As widely expected in the past couple of months, Mikheil Saakashvili, former Georgian president turned Ukrainian district governor of Odessa, has resigned from his post. In a press conference on November 8, Saakashvili lashed out against his onetime patron, Ukrainian President Petro Poroshenko, leveling some of his most direct criticism against the national government to date. “What difference for Ukrainians does it make who will treat them like dirt – Poroshenko or Yanukovych?” Saakashvili reportedly blasted. “What difference does it make who steals from them?”

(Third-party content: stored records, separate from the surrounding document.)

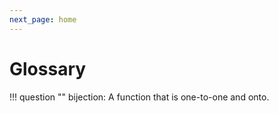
 ```yaml
---
next_page: home
---
```

# Glossary 

!!! question ""
    bijection: A function that is one-to-one and onto.
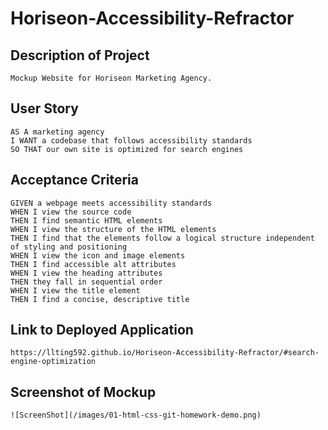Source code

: # Horiseon-Accessibility-Refractor

## Description of Project
```
Mockup Website for Horiseon Marketing Agency.
```

## User Story

```
AS A marketing agency
I WANT a codebase that follows accessibility standards
SO THAT our own site is optimized for search engines
```

## Acceptance Criteria

```
GIVEN a webpage meets accessibility standards
WHEN I view the source code
THEN I find semantic HTML elements
WHEN I view the structure of the HTML elements
THEN I find that the elements follow a logical structure independent of styling and positioning
WHEN I view the icon and image elements
THEN I find accessible alt attributes
WHEN I view the heading attributes
THEN they fall in sequential order
WHEN I view the title element
THEN I find a concise, descriptive title
```

## Link to Deployed Application

```
https://llting592.github.io/Horiseon-Accessibility-Refractor/#search-engine-optimization

```

## Screenshot of Mockup

```
![ScreenShot](/images/01-html-css-git-homework-demo.png)

```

Saakashvili’s indignation trained at Poroshenko is only the culmination of over a year and a half of metastasizing tensions between the Ukrainian chief executive and his handpicked Georgian proconsul. As Saakashvili became visibly frustrated with his inability to appreciably move the needle on corruption-busting and reforms in Odessa, he increasingly blamed the national government in Kyiv for failing to provide him with the resources or political capital to push his policy agenda in the cosmopolitan and corruption-riddled seaside metropolis. While a variety of interesting theories have been floated over the exact rationale for Saakashvili’s abrupt resignation, it is probably likeliest that the former Georgian president’s escalating feud with Kyiv meant that his days were almost certainly numbered.
Indeed, between “Misha’s” cratering relationship with Poroshenko and his promises ahead of October parliamentary elections in Georgia to return to the country of his birth following an “inevitable” victory of the United National Movement (UNM) party he founded, suggests the writing was already on the wall. More likely than not, Saakashvili’s resignation was not exactly voluntary, which would go some way to explaining the Odessa governor’s volte face from his happy warrior enthusiasm for Ukraine to aspirations to higher office in Kyiv back to mulling a prodigal return to Georgia. The idea of returning to Georgia on the back of a resounding UNM victory – whether through the election or an extra-constitutional struggle – may have seemed far more appealing to Saakashvili than the slog of Odessa’s uphill reform effort.